Um profissional que atua na área de relações institucionais de uma empresa de energia também classificou o texto como “muito ruim”, mas prefere não arriscar sobre o desdobramento. “O texto virou piada no setor quando foi apresentado, mas o relatório do Projeto de Lei sobre a privatização da Eletrobras também me soou um absurdo e acabou sendo aprovado, então ainda é cedo para dizer o que vai acontecer”, disse.

Interferência política

Essa fonte cita “forças ocultas” que atuam no setor e que estariam por trás de diversas propostas legislativas e emendas inseridas em projetos de lei de interesse do setor.
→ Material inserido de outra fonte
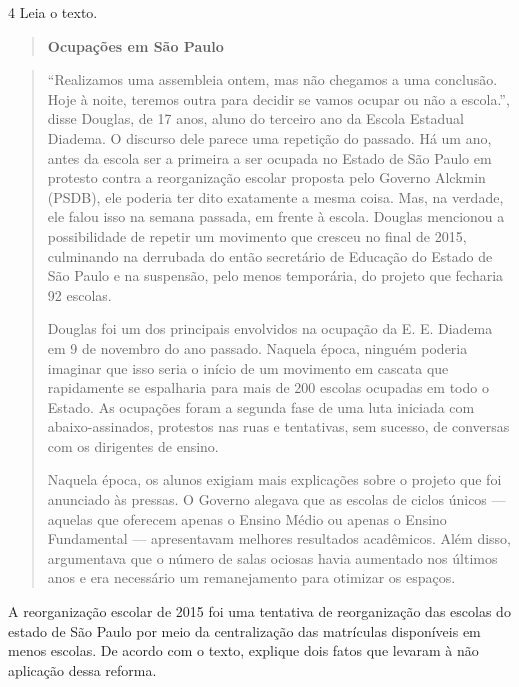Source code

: \num{4} Leia o texto.

\begin{quote}
\textbf{Ocupações em São Paulo}
\end{quote}

\begin{quote}
``Realizamos uma assembleia ontem, mas não chegamos a uma conclusão.
Hoje à noite, teremos outra para decidir se vamos ocupar ou não a
escola.'', disse Douglas, de 17 anos, aluno do terceiro ano da Escola
Estadual Diadema. O discurso dele parece uma repetição do passado. Há um
ano, antes da escola ser a primeira a ser ocupada no Estado de São Paulo
em protesto contra a reorganização escolar proposta pelo Governo Alckmin
(PSDB), ele poderia ter dito exatamente a mesma coisa. Mas, na verdade,
ele falou isso na semana passada, em frente à escola. Douglas mencionou
a possibilidade de repetir um movimento que cresceu no final de 2015,
culminando na derrubada do então secretário de Educação do Estado de São
Paulo e na suspensão, pelo menos temporária, do projeto que fecharia 92
escolas.

Douglas foi um dos principais envolvidos na ocupação da E. E. Diadema em
9 de novembro do ano passado. Naquela época, ninguém poderia imaginar
que isso seria o início de um movimento em cascata que rapidamente se
espalharia para mais de 200 escolas ocupadas em todo o Estado. As
ocupações foram a segunda fase de uma luta iniciada com
abaixo-assinados, protestos nas ruas e tentativas, sem sucesso, de
conversas com os dirigentes de ensino.

Naquela época, os alunos exigiam mais explicações sobre o projeto que
foi anunciado às pressas. O Governo alegava que as escolas de ciclos
únicos --- aquelas que oferecem apenas o Ensino Médio ou apenas o Ensino
Fundamental --- apresentavam melhores resultados acadêmicos. Além disso,
argumentava que o número de salas ociosas havia aumentado nos últimos
anos e era necessário um remanejamento para otimizar os espaços.
\end{quote}


A reorganização escolar de 2015 foi uma tentativa de reorganização das
escolas do estado de São Paulo por meio da centralização das matrículas
disponíveis em menos escolas. De acordo com o texto, explique dois fatos
que levaram à não aplicação dessa reforma.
Para ela, os limites à GD e ao mercado livre propostos no PL 4831, por exemplo, favoreceriam setores mais dependentes de políticas energéticas governamentais, que precisam de maior presença e força da União para atuar, por exemplo, na contratação de novas capacidades de geração.

Questionado na última sexta-feira, 01, sobre o tema, o ministro de Minas e Energia, Alexandre Silveira, fugiu do enfrentamento ao Congresso e preferiu sinalizar abertura ao diálogo, classificando o debate sobre o tema como “técnico e político”. Para ele, o caminho mais seguro para endereçar as concessões vincendas seria a renovação dos contratos, sem cobrança de bônus de outorga, mas com “mudanças consistentes nos índices de qualidade de serviço e de investimentos, e punições severas” em caso de descumprimento.

Silveira disse ainda que, apesar disso, não é “dono da verdade” e que não pode impedir parlamentares de pensarem de forma diferente. “Não posso criticar os meus sempre colegas e amigos parlamentares, o que eu posso é debater com eles sempre que convidado naquela Casa, sempre com mais profundo e altivo respeito ao Parlamento federal”, afirmou.

Sales, do Acende Brasil, disse ver com preocupação que temas complexos e fundamentais para o funcionamento do setor elétrico sejam “cada vez mais tratados na moldura de discussões políticas”. “O setor elétrico não pode ser tratado assim”, afirmou, citando as complexidades técnicas e a variedade de agentes de diferentes tipos que compõem o setor. “Todos têm de obedecer regras fundamentadas e muito precisas, de maneira a assegurar que tudo funcione harmonicamente; mas quando vêm iniciativas como essa, feita partindo do Congresso, que não tem o ferramental para compreender e para tratar e assegurar coerência em todos os elementos que compõem o setor, a consequência que traz é insegurança de maneira exponencialmente grave”, disse.